- [PROBLEM TO SOLVE]:
Check each line of the records below for the word "autoscaling" and copy those where it appears.

- [PROVIDED ENTRIES]:
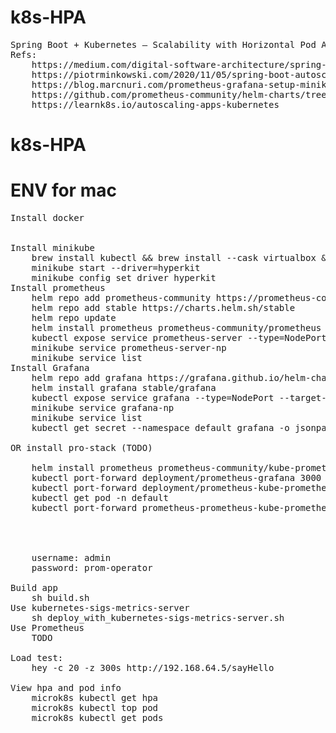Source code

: # k8s-HPA
<pre>
Spring Boot + Kubernetes — Scalability with Horizontal Pod Autoscaler 
Refs:
    https://medium.com/digital-software-architecture/spring-boot-kubernetes-scalability-with-horizontal-pod-autoscaler-hpa-faced00b52bf
    https://piotrminkowski.com/2020/11/05/spring-boot-autoscaling-on-kubernetes
    https://blog.marcnuri.com/prometheus-grafana-setup-minikube
    https://github.com/prometheus-community/helm-charts/tree/main/charts/kube-prometheus-stack
    https://learnk8s.io/autoscaling-apps-kubernetes
</pre>
# k8s-HPA
# ENV for mac
<pre>
Install docker

<!-- Install microk8s  
    brew install ubuntu/microk8s/microk8s  
        microk8s install --cpu=4 # default cpu is 2   -->
Install minikube
    brew install kubectl && brew install --cask virtualbox && brew install minikube
    minikube start --driver=hyperkit
    minikube config set driver hyperkit
Install prometheus
    helm repo add prometheus-community https://prometheus-community.github.io/helm-charts
    helm repo add stable https://charts.helm.sh/stable
    helm repo update
    helm install prometheus prometheus-community/prometheus
    kubectl expose service prometheus-server --type=NodePort --target-port=9090 --name=prometheus-server-np
    minikube service prometheus-server-np
    minikube service list
Install Grafana
    helm repo add grafana https://grafana.github.io/helm-charts
    helm install grafana stable/grafana
    kubectl expose service grafana --type=NodePort --target-port=3000 --name=grafana-np
    minikube service grafana-np
    minikube service list
    kubectl get secret --namespace default grafana -o jsonpath="{.data.admin-password}" | base64 --decode ; echo

OR install pro-stack (TODO)
   
    helm install prometheus prometheus-community/kube-prometheus-stack
    kubectl port-forward deployment/prometheus-grafana 3000
    kubectl port-forward deployment/prometheus-kube-prometheus-operator 9090
    kubectl get pod -n default
    kubectl port-forward prometheus-prometheus-kube-prometheus-prometheus-0 9090
    



    username: admin
    password: prom-operator

Build app
    sh build.sh
Use kubernetes-sigs-metrics-server
    sh deploy_with_kubernetes-sigs-metrics-server.sh
Use Prometheus
    TODO
    
Load test:  
    hey -c 20 -z 300s http://192.168.64.5/sayHello 

View hpa and pod info  
    microk8s kubectl get hpa  
    microk8s kubectl top pod  
    microk8s kubectl get pods  
</pre>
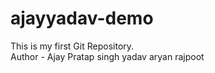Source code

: # ajayyadav-demo
This is my first Git Repository.
<br> 
Author - Ajay Pratap singh yadav 
aryan rajpoot 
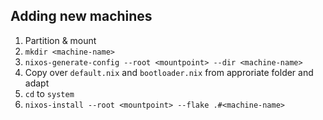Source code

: ## Adding new machines
1. Partition & mount
1. `mkdir <machine-name>`
2. `nixos-generate-config --root <mountpoint> --dir <machine-name>`
3. Copy over `default.nix` and `bootloader.nix` from approriate folder and adapt
4. `cd` to `system`
5. `nixos-install --root <mountpoint> --flake .#<machine-name>`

- [ANSWER SPACE]:
    https://piotrminkowski.com/2020/11/05/spring-boot-autoscaling-on-kubernetes
    https://learnk8s.io/autoscaling-apps-kubernetes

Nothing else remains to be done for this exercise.